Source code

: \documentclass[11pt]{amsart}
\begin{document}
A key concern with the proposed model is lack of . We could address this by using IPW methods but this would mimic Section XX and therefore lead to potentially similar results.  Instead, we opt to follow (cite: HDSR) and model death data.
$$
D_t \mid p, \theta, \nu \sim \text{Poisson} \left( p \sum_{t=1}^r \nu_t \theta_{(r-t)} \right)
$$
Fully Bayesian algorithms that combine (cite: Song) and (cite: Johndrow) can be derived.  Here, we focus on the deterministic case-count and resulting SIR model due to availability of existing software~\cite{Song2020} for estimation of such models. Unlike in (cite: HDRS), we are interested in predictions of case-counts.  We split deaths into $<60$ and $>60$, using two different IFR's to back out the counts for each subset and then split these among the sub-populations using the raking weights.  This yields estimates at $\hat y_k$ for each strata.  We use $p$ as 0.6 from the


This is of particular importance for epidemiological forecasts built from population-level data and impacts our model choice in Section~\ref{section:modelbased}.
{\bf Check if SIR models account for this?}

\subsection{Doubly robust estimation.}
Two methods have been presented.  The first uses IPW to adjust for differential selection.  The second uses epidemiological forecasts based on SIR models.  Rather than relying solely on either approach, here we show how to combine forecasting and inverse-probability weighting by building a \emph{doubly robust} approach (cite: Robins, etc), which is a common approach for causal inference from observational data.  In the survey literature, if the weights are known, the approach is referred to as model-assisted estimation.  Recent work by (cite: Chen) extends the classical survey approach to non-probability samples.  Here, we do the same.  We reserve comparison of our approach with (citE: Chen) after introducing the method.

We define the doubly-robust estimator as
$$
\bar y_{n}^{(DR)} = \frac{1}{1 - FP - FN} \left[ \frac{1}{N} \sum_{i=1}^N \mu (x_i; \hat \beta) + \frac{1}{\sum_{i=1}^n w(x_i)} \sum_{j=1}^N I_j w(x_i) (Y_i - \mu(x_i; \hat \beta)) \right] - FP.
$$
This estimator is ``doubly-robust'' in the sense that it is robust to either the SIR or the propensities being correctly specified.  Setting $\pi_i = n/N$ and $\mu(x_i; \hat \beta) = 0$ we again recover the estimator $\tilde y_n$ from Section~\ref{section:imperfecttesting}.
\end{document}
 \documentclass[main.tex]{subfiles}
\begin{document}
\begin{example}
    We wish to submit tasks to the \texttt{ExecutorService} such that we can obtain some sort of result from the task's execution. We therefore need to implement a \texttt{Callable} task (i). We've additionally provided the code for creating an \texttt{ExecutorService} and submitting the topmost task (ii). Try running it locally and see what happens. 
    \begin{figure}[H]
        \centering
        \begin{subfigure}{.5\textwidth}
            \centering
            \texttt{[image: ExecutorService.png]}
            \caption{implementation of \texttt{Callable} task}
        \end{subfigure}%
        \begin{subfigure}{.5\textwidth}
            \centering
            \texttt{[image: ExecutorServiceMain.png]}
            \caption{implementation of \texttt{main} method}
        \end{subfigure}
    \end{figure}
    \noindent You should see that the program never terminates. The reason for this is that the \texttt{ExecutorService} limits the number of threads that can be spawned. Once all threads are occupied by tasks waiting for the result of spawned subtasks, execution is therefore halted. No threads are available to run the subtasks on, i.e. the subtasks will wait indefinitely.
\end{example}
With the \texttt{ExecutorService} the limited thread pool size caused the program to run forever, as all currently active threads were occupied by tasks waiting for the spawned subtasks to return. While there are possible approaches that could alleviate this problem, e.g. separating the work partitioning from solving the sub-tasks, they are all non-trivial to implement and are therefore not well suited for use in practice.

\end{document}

## Task description
Where a line in the listing above contains "left", copy that line.

## Response for this exercise
D_t \mid p, \theta, \nu \sim \text{Poisson} \left( p \sum_{t=1}^r \nu_t \theta_{(r-t)} \right)
\bar y_{n}^{(DR)} = \frac{1}{1 - FP - FN} \left[ \frac{1}{N} \sum_{i=1}^N \mu (x_i; \hat \beta) + \frac{1}{\sum_{i=1}^n w(x_i)} \sum_{j=1}^N I_j w(x_i) (Y_i - \mu(x_i; \hat \beta)) \right] - FP.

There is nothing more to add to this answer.